= Adolf Stossich =

19th-century Austrian naturalist

Adolf (Adolfo) Stossich (16 January 1824 in Fiume - 24 June 1900 in Trieste) was an Austrian naturalist. He was the father of helminthologist Michele Stossich.

He received his education in Vienna, and from 1861 to 1891 worked as a teacher at an upper secondary school in Trieste. He conducted studies of bryozoans native to the Kvarner Gulf as well as research of marine, terrestrial and freshwater mollusks of the Adriatic region. As a malacologist he worked closely with Simon Robič (1824–1897). During his career, he served as secretary of the Società agraria di Trieste and as vice-president of the Società Adriatica di Scienze naturali.

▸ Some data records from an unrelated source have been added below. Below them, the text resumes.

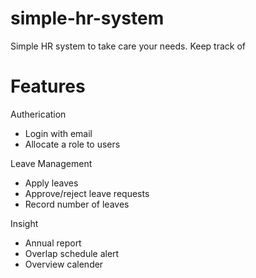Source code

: # simple-hr-system
Simple HR system to take care your needs.
Keep track of 

# Features
Autherication
- Login with email
- Allocate a role to users

Leave Management
- Apply leaves
- Approve/reject leave requests
- Record number of leaves

Insight
- Annual report
- Overlap schedule alert
- Overview calender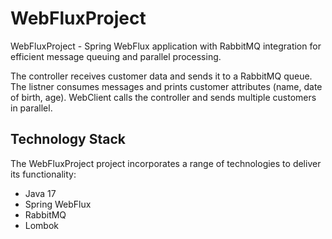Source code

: # WebFluxProject
WebFluxProject - Spring WebFlux application with RabbitMQ  integration for efficient message queuing and parallel processing. 

The controller receives customer data and sends it to a RabbitMQ queue. 
The listner consumes messages and prints customer attributes (name, date of birth, age). 
WebClient calls the controller and sends multiple customers in parallel.

## Technology Stack
The WebFluxProject project incorporates a range of technologies to deliver its functionality:
- Java 17
- Spring WebFlux
- RabbitMQ
- Lombok
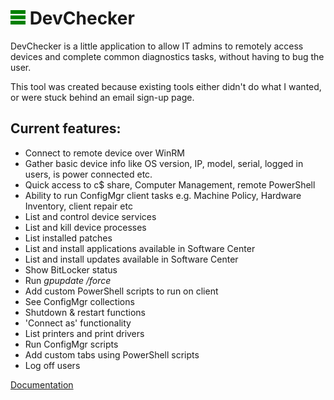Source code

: # ![logo](/documentation/images/logo-24.png) DevChecker 



DevChecker is a little application to allow IT admins to remotely access devices and complete common diagnostics tasks, without having to bug the user.

This tool was created because existing tools either didn't do what I wanted, or were stuck behind an email sign-up page. 

## Current features:

* Connect to remote device over WinRM
* Gather basic device info like OS version, IP, model, serial, logged in users, is power connected etc.
* Quick access to c$ share, Computer Management, remote PowerShell
* Ability to run ConfigMgr client tasks e.g. Machine Policy, Hardware Inventory, client repair etc
* List and control device services
* List and kill device processes
* List installed patches
* List and install applications available in Software Center
* List and install updates available in Software Center
* Show BitLocker status
* Run *gpupdate /force*
* Add custom PowerShell scripts to run on client
* See ConfigMgr collections
* Shutdown & restart functions
* 'Connect as' functionality
* List printers and print drivers
* Run ConfigMgr scripts
* Add custom tabs using PowerShell scripts
* Log off users

[Documentation](/documentation/README.md)

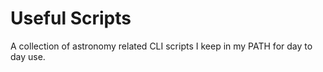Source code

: # Useful Scripts 

A collection of astronomy related CLI scripts I keep in my PATH for day to day use. 
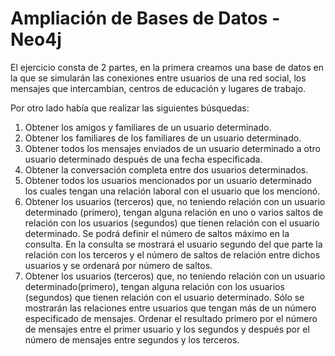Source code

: # Ampliación de Bases de Datos - Neo4j
El ejercicio consta de 2 partes, en la primera creamos una base de datos en la que se simularán las conexiones entre usuarios de una red social, los mensajes que intercambian, centros de educación y lugares de trabajo.

Por otro lado había que realizar las siguientes búsquedas:
1. Obtener los amigos y familiares de un usuario determinado.
2. Obtener los familiares de los familiares de un usuario determinado.
3. Obtener todos los mensajes enviados de un usuario determinado a otro usuario determinado después de una fecha especificada.
4. Obtener la conversación completa entre dos usuarios determinados.
5. Obtener todos los usuarios mencionados por un usuario determinado los cuales tengan una relación laboral con el usuario que los mencionó.
6. Obtener los usuarios (terceros) que, no teniendo relación con un usuario determinado (primero), tengan alguna relación en uno o varios saltos de relación con los usuarios (segundos) que tienen relación con el usuario determinado. Se podrá definir el número de saltos máximo en la consulta. En la consulta se mostrará el usuario segundo del que parte la relación con los terceros y el número de saltos de relación entre dichos usuarios y se ordenará por número de saltos.
7. Obtener los usuarios (terceros) que, no teniendo relación con un usuario determinado(primero), tengan alguna relación con los usuarios (segundos) que tienen relación con el usuario determinado. Sólo se mostrarán las relaciones entre usuarios que tengan más de un número especificado de mensajes. Ordenar el resultado primero por el número de mensajes entre el primer usuario y los segundos y después por el número de mensajes entre segundos y los terceros.
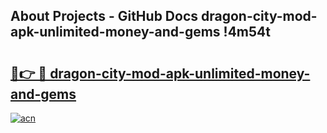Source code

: ## About Projects - GitHub Docs dragon-city-mod-apk-unlimited-money-and-gems !4m54t

# <h2><a href="https://andorid.site?title=dragon-city-mod-apk-unlimited-money-and-gems&ref=19M">🔗👉 🔴 dragon-city-mod-apk-unlimited-money-and-gems</a></h2>

[![acn](https://github.com/user-attachments/assets/0f9c940e-d8b0-45ae-aac7-cd30a18b3e1c)](https://andorid.site?title=dragon-city-mod-apk-unlimited-money-and-gems&ref=19M)
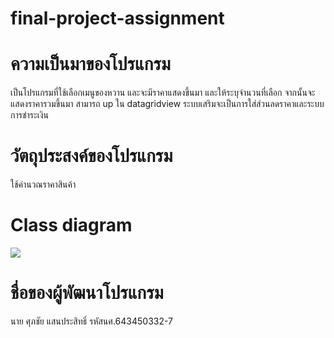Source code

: # final-project-assignment


# ความเป็นมาของโปรแกรม
เป็นโปรแกรมที่ใช้เลือกเมนูของหวาน และจะมีราคาแสดงขึ้นมา และให้ระบุจำนวนที่เลือก 
จากนั้นจะแสดงราคารวมขึ้นมา สามารถ up ใน datagridview ระบบเสริมจะเป็นการใส่ส่วนลดราคาและระบบการชำระเงิน



# วัตถุประสงค์ของโปรแกรม
ใช้คำนวณราคาสินค้า 

# Class diagram
[![](https://mermaid.ink/img/pako:eNp1Uk1PwzAM_StVTkPbDlwrLrAixAExtIlTpcmLvS6iSUriiE1j_530g3UrzJfEz8_PzlMOQlokkQpZgveZgsKBzk0SY2Odvk3uvqfTJCPvyXGLN8y2emiROsZSrxWTXi2oJMmEzwZpN9uCKQhHN2dE3vEb71dL2vF_5XVgtuYecTUrlfwYtmbKSxsMX-2PnDkovFp_4NeKzF9xQMyAYWmfnMJ3RV8jz06ZItFkQjJJuqxySlKffvK-T9gylJ3ksT3OLetcPJk2XvQDhlgzZgjGYUOoGXkCC-KXKNY_q0bmtdQlFP2_BJa1zOhy9RhiIjQ5He2MP6TZOxe8JU25SOMVaQOh5Fzk5hipoUJgekTF1ol0A6WniYDAdrE3UqTsAv2Suo_WsY4_9OzJnw)](https://mermaid.live/edit#pako:eNp1Uk1PwzAM_StVTkPbDlwrLrAixAExtIlTpcmLvS6iSUriiE1j_530g3UrzJfEz8_PzlMOQlokkQpZgveZgsKBzk0SY2Odvk3uvqfTJCPvyXGLN8y2emiROsZSrxWTXi2oJMmEzwZpN9uCKQhHN2dE3vEb71dL2vF_5XVgtuYecTUrlfwYtmbKSxsMX-2PnDkovFp_4NeKzF9xQMyAYWmfnMJ3RV8jz06ZItFkQjJJuqxySlKffvK-T9gylJ3ksT3OLetcPJk2XvQDhlgzZgjGYUOoGXkCC-KXKNY_q0bmtdQlFP2_BJa1zOhy9RhiIjQ5He2MP6TZOxe8JU25SOMVaQOh5Fzk5hipoUJgekTF1ol0A6WniYDAdrE3UqTsAv2Suo_WsY4_9OzJnw)

    

# ชื่อของผู้พัฒนาโปรแกรม
นาย ศุภชัย แสนประสิทธิ์ รหัสนศ.643450332-7

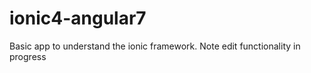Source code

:# ionic4-angular7
Basic app to understand the ionic framework.
 Note edit functionality in progress
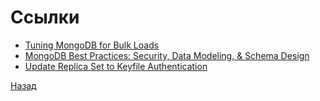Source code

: # Ссылки

- [Tuning MongoDB for Bulk Loads](https://www.percona.com/blog/tuning-mongodb-for-bulk-loads/)
- [MongoDB Best Practices: Security, Data Modeling, & Schema Design](https://www.percona.com/blog/mongodb-best-practices)
- [Update Replica Set to Keyfile Authentication](https://www.mongodb.com/docs/manual/tutorial/enforce-keyfile-access-control-in-existing-replica-set/)


[Назад](../README.md)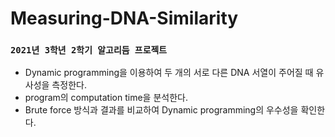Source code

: # Measuring-DNA-Similarity

### `2021년 3학년 2학기 알고리듬 프로젝트`

- Dynamic programming을 이용하여 두 개의 서로 다른 DNA 서열이 주어질 때 유사성을 측정한다.
- program의 computation time을 분석한다.
- Brute force 방식과 결과를 비교하여 Dynamic programming의 우수성을 확인한다.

== Taxa named after Adolf Stossich ==
- Clausilia stossichi, described by Oskar Boettger (1878).
- Hippeutis stossichi, described by Stefan Clessin, (1878).
- Mangelia stossiciana, described by Spiridon Brusina (1869).

== Selected writings ==
- Fauna adriatica, pars I. (1862).
- Index molluscorum, quae usque adhuc reperit: Series I. (1862).
- Una excursiona botanica sul monte Slavnik nel litorale, 1863 - A botanical excursion to Slavnik.
- Enumerazione dei Molluschi del Golfo di Trieste (1865) - Enumeration of mollusks from the Gulf of Trieste.
- Il caseificio alla Esposizione industriale agricola austro-ungarica in Trieste nell'anno 1882, (1882) - The dairy farm at the Austro-Hungarian Industrial Exhibition in Trieste in 1882.